Cannot ‘ls’ /mnt directory

directoryfilesfilesystemsls

I have a CentOS-6 machine that I'm working on that is running a live database. It's having a problem with the /mnt directory. I cannot ls the directory for some reason. stat is working and shows this output:

  File: `/mnt/'
  Size: 4096        Blocks: 8          IO Block: 4096   directory
Device: ca02h/51714d    Inode: 16321       Links: 9
Access: (0755/drwxr-xr-x)  Uid: (    0/    root)   Gid: (    0/    root)
Access: 2011-09-23 06:50:20.000000000 -0500
Modify: 2012-10-29 11:46:33.000000000 -0500
Change: 2012-10-29 11:46:33.000000000 -0500

I can also cd into the directory and issue both the touch and mkdir commands successfully (or at least without errors. However, if I try to run ls in the directory it just hangs. At that point neither Ctrl+C nor Ctrl+Z have any effect and my system locks up. I have to close my ssh window and reconnect to do anything else.
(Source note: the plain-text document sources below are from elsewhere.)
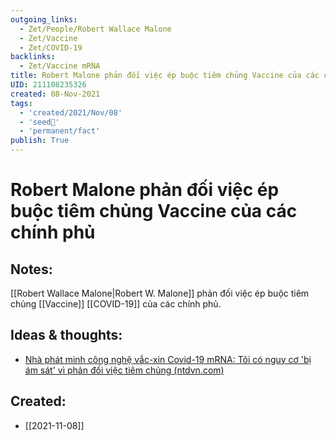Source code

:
 ```yaml
---
outgoing_links:
  - Zet/People/Robert Wallace Malone
  - Zet/Vaccine
  - Zet/COVID-19
backlinks:
  - Zet/Vaccine mRNA
title: Robert Malone phản đối việc ép buộc tiêm chủng Vaccine của các chính phủ
UID: 211108235326
created: 08-Nov-2021
tags:
  - 'created/2021/Nov/08'
  - 'seed🥜'
  - 'permanent/fact'
publish: True
---
```

# Robert Malone phản đối việc ép buộc tiêm chủng Vaccine của các chính phủ

## Notes:
[[Robert Wallace Malone|Robert W. Malone]] phản đối việc ép buộc tiêm chủng [[Vaccine]] [[COVID-19]] của các chính phủ.

## Ideas & thoughts:
- [Nhà phát minh công nghệ vắc-xin Covid-19 mRNA: Tôi có nguy cơ 'bị ám sát' vì phản đối việc tiêm chủng (ntdvn.com)](https://www.ntdvn.com/suc-khoe/nha-phat-minh-cong-nghe-vac-xin-covid-19-mrna-toi-co-nguy-co-bi-am-sat-vi-phan-doi-viec-tiem-chung-217990.html)


## Created:
- [[2021-11-08]]
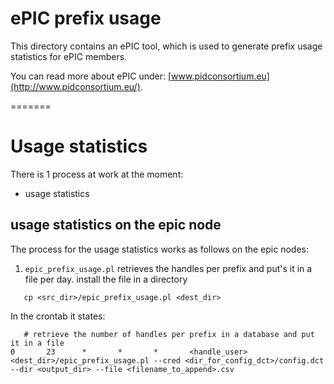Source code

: ePIC prefix usage
=================

This directory contains an ePIC tool, which is used to generate prefix usage statistics for ePIC members.

You can read more about ePIC under: [www.pidconsortium.eu](http://www.pidconsortium.eu/).

=======
# Usage statistics

There is 1 process at work at the moment:
  * usage statistics

## usage statistics on the epic node

The process for the usage statistics works as follows on the epic nodes:

1. `epic_prefix_usage.pl` retrieves the handles per prefix and put's it in a file per day.
   install the file in a directory
```
   cp <src_dir>/epic_prefix_usage.pl <dest_dir>
```

   In the crontab it states:
```
   # retrieve the number of handles per prefix in a database and put it in a file
0       23      *       *       *       <handle_user> <dest_dir>/epic_prefix_usage.pl --cred <dir_for_config_dct>/config.dct --dir <output_dir> --file <filename_to_append>.csv
```
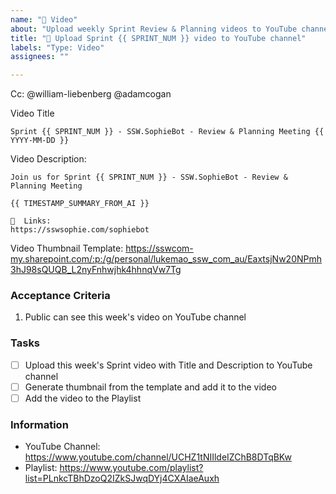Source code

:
 ```yaml
---
name: "🎥 Video"
about: "Upload weekly Sprint Review & Planning videos to YouTube channel"
title: "🎥 Upload Sprint {{ SPRINT_NUM }} video to YouTube channel"
labels: "Type: Video"
assignees: ""

---
```


Cc: @william-liebenberg @adamcogan

Video Title
```
Sprint {{ SPRINT_NUM }} - SSW.SophieBot - Review & Planning Meeting {{ YYYY-MM-DD }}
```

Video Description:
```
Join us for Sprint {{ SPRINT_NUM }} - SSW.SophieBot - Review & Planning Meeting

{{ TIMESTAMP_SUMMARY_FROM_AI }}

🔗  Links:
https://sswsophie.com/sophiebot
```

Video Thumbnail Template:
https://sswcom-my.sharepoint.com/:p:/g/personal/lukemao_ssw_com_au/EaxtsjNw20NPmh3hJ98sQUQB_L2nyFnhwjhk4hhnqVw7Tg
<!--
Thumbnail Generation - take a screenshot in PowerPoint fullscreen mode (1920x1080)
 -->

### Acceptance Criteria
1. Public can see this week's video on YouTube channel

### Tasks
- [ ] Upload this week's Sprint video with Title and Description to YouTube channel
- [ ] Generate thumbnail from the template and add it to the video
- [ ] Add the video to the Playlist

### Information
- YouTube Channel: https://www.youtube.com/channel/UCHZ1tNIIldeIZChB8DTqBKw
- Playlist: https://www.youtube.com/playlist?list=PLnkcTBhDzoQ2IZkSJwqDYj4CXAIaeAuxh
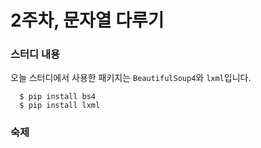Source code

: # 2주차, 문자열 다루기

### 스터디 내용
오늘 스터디에서 사용한 패키지는 `BeautifulSoup4`와 `lxml`입니다.
```
  $ pip install bs4
  $ pip install lxml
```

### 숙제


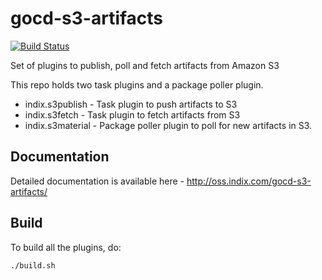 gocd-s3-artifacts
=================

[![Build Status](https://travis-ci.org/indix/gocd-s3-artifacts.svg?branch=master)](https://travis-ci.org/indix/gocd-s3-artifacts)

Set of plugins to publish, poll and fetch artifacts from Amazon S3

This repo holds two task plugins and a package poller plugin.

- indix.s3publish - Task plugin to push artifacts to S3
- indix.s3fetch - Task plugin to fetch artifacts from S3
- indix.s3material - Package poller plugin to poll for new artifacts in S3.

Documentation
-----

Detailed documentation is available here - http://oss.indix.com/gocd-s3-artifacts/

Build
-----

To build all the plugins, do:

```bash
./build.sh
```
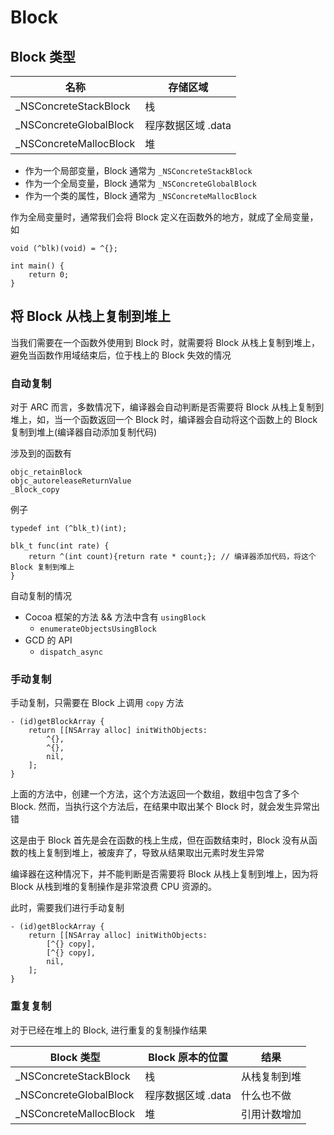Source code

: # Block

## Block 类型

名称 | 存储区域
--- | ---
_NSConcreteStackBlock | 栈
_NSConcreteGlobalBlock | 程序数据区域 .data
_NSConcreteMallocBlock | 堆

- 作为一个局部变量，Block 通常为 `_NSConcreteStackBlock`
- 作为一个全局变量，Block 通常为 `_NSConcreteGlobalBlock`
- 作为一个类的属性，Block 通常为 `_NSConcreteMallocBlock`

作为全局变量时，通常我们会将 Block 定义在函数外的地方，就成了全局变量，如

```objc
void (^blk)(void) = ^{};

int main() {
    return 0;
}
```

## 将 Block 从栈上复制到堆上

当我们需要在一个函数外使用到 Block 时，就需要将 Block 从栈上复制到堆上，避免当函数作用域结束后，位于栈上的 Block 失效的情况

### 自动复制

对于 ARC 而言，多数情况下，编译器会自动判断是否需要将 Block 从栈上复制到堆上，如，当一个函数返回一个 Block 时，编译器会自动将这个函数上的 Block 复制到堆上(编译器自动添加复制代码)

涉及到的函数有

```objc
objc_retainBlock
objc_autoreleaseReturnValue
_Block_copy
```

例子

```objc
typedef int (^blk_t)(int);

blk_t func(int rate) {
    return ^(int count){return rate * count;}; // 编译器添加代码，将这个 Block 复制到堆上
}
```

自动复制的情况

- Cocoa 框架的方法 && 方法中含有 `usingBlock`
    - `enumerateObjectsUsingBlock`
- GCD 的 API
    - `dispatch_async`

### 手动复制

手动复制，只需要在 Block 上调用 `copy` 方法

```objc
- (id)getBlockArray {
    return [[NSArray alloc] initWithObjects:
        ^{},
        ^{},
        nil,
    ];
}
```

上面的方法中，创建一个方法，这个方法返回一个数组，数组中包含了多个 Block. 然而，当执行这个方法后，在结果中取出某个 Block 时，就会发生异常出错

这是由于 Block 首先是会在函数的栈上生成，但在函数结束时，Block 没有从函数的栈上复制到堆上，被废弃了，导致从结果取出元素时发生异常

编译器在这种情况下，并不能判断是否需要将 Block 从栈上复制到堆上，因为将 Block 从栈到堆的复制操作是非常浪费 CPU 资源的。

此时，需要我们进行手动复制

```objc
- (id)getBlockArray {
    return [[NSArray alloc] initWithObjects:
        [^{} copy],
        [^{} copy],
        nil,
    ];
}
```

### 重复复制

对于已经在堆上的 Block, 进行重复的复制操作结果

Block 类型 | Block 原本的位置 | 结果
--- | --- | ---
_NSConcreteStackBlock | 栈 | 从栈复制到堆
_NSConcreteGlobalBlock | 程序数据区域 .data | 什么也不做
_NSConcreteMallocBlock | 堆 | 引用计数增加




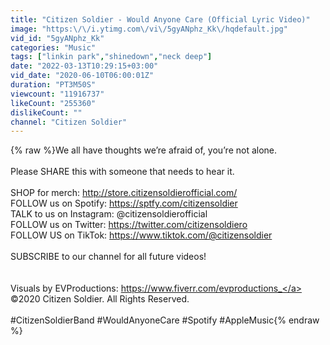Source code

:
 ```yaml
---
title: "Citizen Soldier - Would Anyone Care (Official Lyric Video)"
image: "https:\/\/i.ytimg.com\/vi\/5gyANphz_Kk\/hqdefault.jpg"
vid_id: "5gyANphz_Kk"
categories: "Music"
tags: ["linkin park","shinedown","neck deep"]
date: "2022-03-13T10:29:15+03:00"
vid_date: "2020-06-10T06:00:01Z"
duration: "PT3M50S"
viewcount: "11916737"
likeCount: "255360"
dislikeCount: ""
channel: "Citizen Soldier"
---
```

{% raw %}We all have thoughts we’re afraid of, you’re not alone. <br /><br />Please SHARE this with someone that needs to hear it.<br /><br />SHOP for merch: <a rel="nofollow" target="blank" href="http://store.citizensoldierofficial.com/">http://store.citizensoldierofficial.com/</a><br />FOLLOW us on Spotify:  <a rel="nofollow" target="blank" href="https://sptfy.com/citizensoldier">https://sptfy.com/citizensoldier</a><br />TALK to us on Instagram: @citizensoldierofficial<br />FOLLOW us on Twitter: <a rel="nofollow" target="blank" href="https://twitter.com/citizensoldiero">https://twitter.com/citizensoldiero</a><br />FOLLOW US on TikTok: <a rel="nofollow" target="blank" href="https://www.tiktok.com/@citizensoldier">https://www.tiktok.com/@citizensoldier</a><br /><br />SUBSCRIBE to our channel for all future videos!<br /><br /><br />Visuals by EVProductions: <a rel="nofollow" target="blank" href="https://www.fiverr.com/evproductions_">https://www.fiverr.com/evproductions_</a><br />©2020 Citizen Soldier. All Rights Reserved.<br /><br />#CitizenSoldierBand #WouldAnyoneCare #Spotify #AppleMusic{% endraw %}
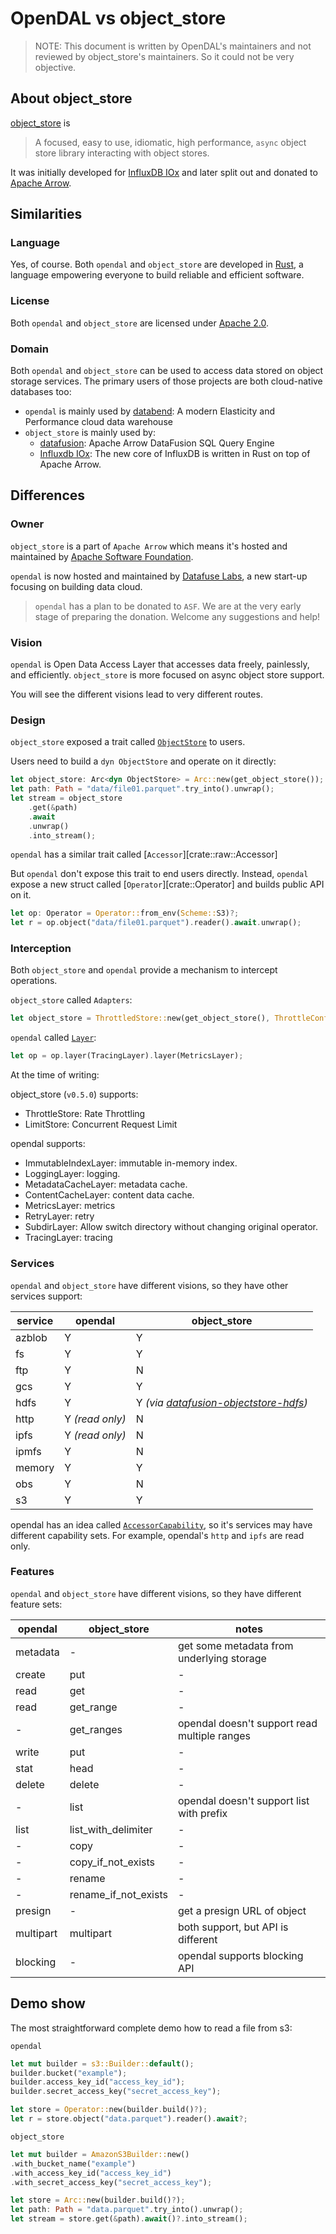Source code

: # OpenDAL vs object_store

> NOTE: This document is written by OpenDAL's maintainers and not reviewed by
> object_store's maintainers. So it could not be very objective.

## About object_store

[object_store](https://crates.io/crates/object_store) is

> A focused, easy to use, idiomatic, high performance, `async` object store library interacting with object stores.

It was initially developed for [InfluxDB IOx](https://github.com/influxdata/influxdb_iox/) and later split out and donated to [Apache Arrow](https://arrow.apache.org/).

## Similarities

### Language

Yes, of course. Both `opendal` and `object_store` are developed in [Rust](https://www.rust-lang.org/), a language empowering everyone to build reliable and efficient software.

### License

Both `opendal` and `object_store` are licensed under [Apache 2.0](https://www.apache.org/licenses/LICENSE-2.0).

### Domain

Both `opendal` and `object_store` can be used to access data stored on object storage services. The primary users of those projects are both cloud-native databases too:

- `opendal` is mainly used by [databend](https://github.com/datafuselabs/databend): A modern Elasticity and Performance cloud data warehouse
- `object_store` is mainly used by:
  - [datafusion](https://github.com/apache/arrow-datafusion): Apache Arrow DataFusion SQL Query Engine
  - [Influxdb IOx](https://github.com/influxdata/influxdb_iox/): The new core of InfluxDB is written in Rust on top of Apache Arrow.

## Differences

### Owner

`object_store` is a part of `Apache Arrow` which means it's hosted and maintained by [Apache Software Foundation](https://www.apache.org/).

`opendal` is now hosted and maintained by [Datafuse Labs](https://github.com/datafuselabs), a new start-up focusing on building data cloud.

> `opendal` has a plan to be donated to `ASF`. We are at the very early stage of preparing the donation. Welcome any suggestions and help!

### Vision

`opendal` is Open Data Access Layer that accesses data freely, painlessly, and efficiently. `object_store` is more focused on async object store support.

You will see the different visions lead to very different routes.

### Design

`object_store` exposed a trait called [`ObjectStore`](https://docs.rs/object_store/latest/object_store/trait.ObjectStore.html) to users.

Users need to build a `dyn ObjectStore` and operate on it directly:

```Rust
let object_store: Arc<dyn ObjectStore> = Arc::new(get_object_store());
let path: Path = "data/file01.parquet".try_into().unwrap();
let stream = object_store
    .get(&path)
    .await
    .unwrap()
    .into_stream();
```

`opendal` has a similar trait called [`Accessor`][crate::raw::Accessor]

But `opendal` don't expose this trait to end users directly. Instead, `opendal` expose a new struct called [`Operator`][crate::Operator] and builds public API on it.

```Rust
let op: Operator = Operator::from_env(Scheme::S3)?;
let r = op.object("data/file01.parquet").reader().await.unwrap();
```

### Interception

Both `object_store` and `opendal` provide a mechanism to intercept operations.

`object_store` called `Adapters`:

```Rust
let object_store = ThrottledStore::new(get_object_store(), ThrottleConfig::default())
```

`opendal` called [`Layer`](crate::raw::Layer):

```Rust
let op = op.layer(TracingLayer).layer(MetricsLayer);
```

At the time of writing:

object_store (`v0.5.0`) supports:

- ThrottleStore: Rate Throttling
- LimitStore: Concurrent Request Limit

opendal supports:

- ImmutableIndexLayer: immutable in-memory index.
- LoggingLayer: logging.
- MetadataCacheLayer: metadata cache.
- ContentCacheLayer: content data cache.
- MetricsLayer: metrics
- RetryLayer: retry
- SubdirLayer: Allow switch directory without changing original operator.
- TracingLayer: tracing

### Services

`opendal` and `object_store` have different visions, so they have other services support:

| service | opendal         | object_store                            |
|---------|-----------------|-----------------------------------------|
| azblob  | Y               | Y                                       |
| fs      | Y               | Y                                       |
| ftp     | Y               | N                                       |
| gcs     | Y               | Y                                       |
| hdfs    | Y               | Y *(via [datafusion-objectstore-hdfs])* |
| http    | Y *(read only)* | N                                       |
| ipfs    | Y *(read only)* | N                                       |
| ipmfs   | Y               | N                                       |
| memory  | Y               | Y                                       |
| obs     | Y               | N                                       |
| s3      | Y               | Y                                       |

opendal has an idea called [`AccessorCapability`](crate::raw::AccessorCapability), so it's services may have different capability sets. For example, opendal's `http` and `ipfs` are read only.

### Features

`opendal` and `object_store` have different visions, so they have different feature sets:

| opendal   | object_store         | notes                                        |
|-----------|----------------------|----------------------------------------------|
| metadata  | -                    | get some metadata from underlying storage    |
| create    | put                  | -                                            |
| read      | get                  | -                                            |
| read      | get_range            | -                                            |
| -         | get_ranges           | opendal doesn't support read multiple ranges |
| write     | put                  | -                                            |
| stat      | head                 | -                                            |
| delete    | delete               | -                                            |
| -         | list                 | opendal doesn't support list with prefix     |
| list      | list_with_delimiter  | -                                            |
| -         | copy                 | -                                            |
| -         | copy_if_not_exists   | -                                            |
| -         | rename               | -                                            |
| -         | rename_if_not_exists | -                                            |
| presign   | -                    | get a presign URL of object                  |
| multipart | multipart            | both support, but API is different           |
| blocking  | -                    | opendal supports blocking API                |

## Demo show

The most straightforward complete demo how to read a file from s3:

`opendal`

```Rust
let mut builder = s3::Builder::default();
builder.bucket("example");
builder.access_key_id("access_key_id");
builder.secret_access_key("secret_access_key");

let store = Operator::new(builder.build()?);
let r = store.object("data.parquet").reader().await?;
```

`object_store`

```Rust
let mut builder = AmazonS3Builder::new()
.with_bucket_name("example")
.with_access_key_id("access_key_id")
.with_secret_access_key("secret_access_key");

let store = Arc::new(builder.build()?);
let path: Path = "data.parquet".try_into().unwrap();
let stream = store.get(&path).await()?.into_stream();
```

[datafusion-objectstore-hdfs]: https://github.com/datafusion-contrib/datafusion-objectstore-hdfs/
I'm at a bit of a loss here, does anyone have any ideas what might be causing this? Or, does anyone know how I can try to fix it, without rebooting the machine (I've encountered this once before on the same directory on a different machine and it was corrected by rebooting) since this is a live machine, I can't actually reboot.

These are the filesystems which are mounted in that directory:

blob.XXXXX.com:/blend on /mnt/blend type fuse.glusterfs (rw,allow_other,default_permissions,max_read=131072)
blob.XXXXX.com:/new_log on /mnt/new_log type fuse.glusterfs (rw,allow_other,default_permissions,max_read=131072)
blob.XXXXX.com:/new_backup on /mnt/new_backup type fuse.glusterfs (rw,allow_other,default_permissions,max_read=131072)
blob.XXXXX.com:/vz on /mnt/vz type fuse.glusterfs (rw,allow_other,default_permissions,max_read=131072)
blob.XXXXX.com:/git on /mnt/git type fuse.glusterfs (rw,allow_other,default_permissions,max_read=131072)

Interestingly enough, the output of strace ls /mnt shows the mount directories in there.

Best Answer

One thing is, ls attempts to stat() every file within the directory (which includes, in this case, the root of every mounted file system), which neither of the commands you attempted successfuly do so. So the problem is likely with one of the mounted filesystems, and not with /mnt itself.

To know more, you need to figure out what filesystems you have mounted in /mnt, and try each of them individually (ls -d /mnt/foo) to see which one causes the problem.